The most surprising thing about the music industry suing Twitter over copyright infringement is that it didn’t happen sooner, according to attorneys who say the case will test the social media giant’s ability to raise a decades-old liability shield.
X Corp., formerly Twitter Inc., profits from rampant infringement while failing to remedy the problem, a slew of music publishers said in a June 14 complaint in a Tennessee federal court. Collectively, the companies hold the rights to millions of songs from artists like Rihanna and Taylor Swift, to Mick Jagger and John Denver. Twitter allegedly “rebuffed” calls for it to obtain licenses, unlike other social platforms.
The suit will challenge Twitter’s ability to wield the safe harbor provided in the Digital Millennium Copyright Act. That law protects platforms from liability for user infringement, but only if they satisfy a number of requirements including honoring takedown requests and having a policy to terminate the accounts of repeat infringers.
The shield has been overcome to the tune of big awards, particularly in cases against internet service providers. The music industry in 2019 secured a $1 billion verdict against Cox Communications—an appeal in the US Court of Appeals in the Fourth Circuit is pending. The lead law firm in that case, Oppenheim & Zebrak LLP, also represents the music publishers against Twitter.
With the industry turning its attention to social media, big tech companies that own platforms like Facebook, TikTok, and YouTube have come around to paying for music to avoid liability.
Twitter an ‘Outlier’
The DMCA, enacted in 1998, was designed to let platforms grow without having to face liability when any of an unprecedented number of users infringed a copyright.
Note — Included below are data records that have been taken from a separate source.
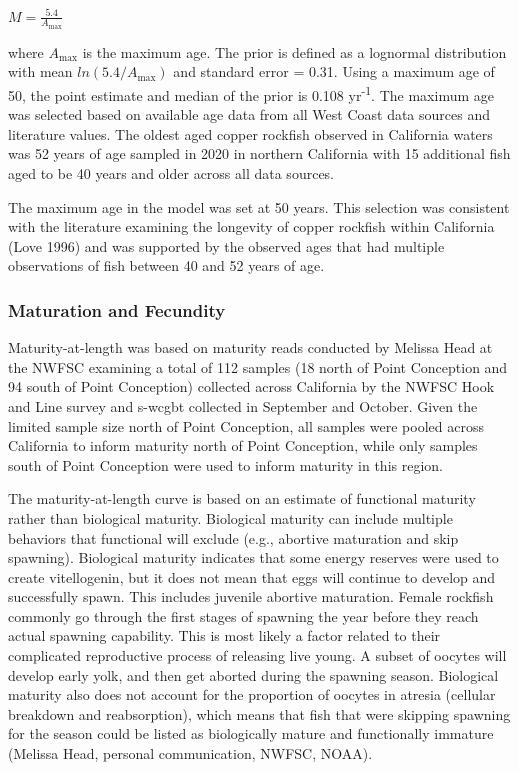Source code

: \documentclass[11pt,
  english,
  letterpaper,
]{article}
\begin{document}
\begin{centering}

$M=\frac{5.4}{A_{\text{max}}}$

\end{centering}

\vspace{0.5cm}

where \(A_{\text{max}}\) is the maximum age. The prior is defined as a lognormal distribution with mean \(ln(5.4/A_{\text{max}})\) and standard error = 0.31. Using a maximum age of 50, the point estimate and median of the prior is 0.108 yr\textsuperscript{-1}. The maximum age was selected based on available age data from all West Coast data sources and literature values. The oldest aged copper rockfish observed in California waters was 52 years of age sampled in 2020 in northern California with 15 additional fish aged to be 40 years and older across all data sources.

The maximum age in the model was set at 50 years. This selection was consistent with the literature examining the longevity of copper rockfish within California (Love 1996) and was supported by the observed ages that had multiple observations of fish between 40 and 52 years of age.

\hypertarget{maturation-and-fecundity}{%
\subsubsection{Maturation and Fecundity}\label{maturation-and-fecundity}}

Maturity-at-length was based on maturity reads conducted by Melissa Head at the NWFSC examining a total of 112 samples (18 north of Point Conception and 94 south of Point Conception) collected across California by the NWFSC Hook and Line survey and \Gls{s-wcgbt} collected in September and October. Given the limited sample size north of Point Conception, all samples were pooled across California to inform maturity north of Point Conception, while only samples south of Point Conception were used to inform maturity in this region.

The maturity-at-length curve is based on an estimate of functional maturity rather than biological maturity. Biological maturity can include multiple behaviors that functional will exclude (e.g., abortive maturation and skip spawning). Biological maturity indicates that some energy reserves were used to create vitellogenin, but it does not mean that eggs will continue to develop and successfully spawn. This includes juvenile abortive maturation. Female rockfish commonly go through the first stages of spawning the year before they reach actual spawning capability. This is most likely a factor related to their complicated reproductive process of releasing live young. A subset of oocytes will develop early yolk, and then get aborted during the spawning season. Biological maturity also does not account for the proportion of oocytes in atresia (cellular breakdown and reabsorption), which means that fish that were skipping spawning for the season could be listed as biologically mature and functionally immature (Melissa Head, personal communication, NWFSC, NOAA).
\end{document}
The law’s tradeoff was that ISPs and web platforms had to adhere to its takedown notice and counter-notice regime, among other requirements.
The suit was filed in the US District Court for the Middle District of Tennessee by Sony Music Publishing LLC, Universal Music Corp., Warner Chappell Music Corp., and a host of other publishers and labels that filled the entire first page of the complaint.
It said the publishers, through the National Music Publishers’ Association, had expanded substantial efforts to finding infringement on Twitter and notifying the company.
“Twitter is quite an outlier at this point in terms of how they deal with music,” IP attorney Luke DeMarte of Michael Best & Friedrich LLP said. “They say, ‘We’re not a music platform.’”
He said that may have been a somewhat better argument for past versions of the site, “but now they make it so easy to upload audio-video content, I don’t see how they can keep sticking to that story.”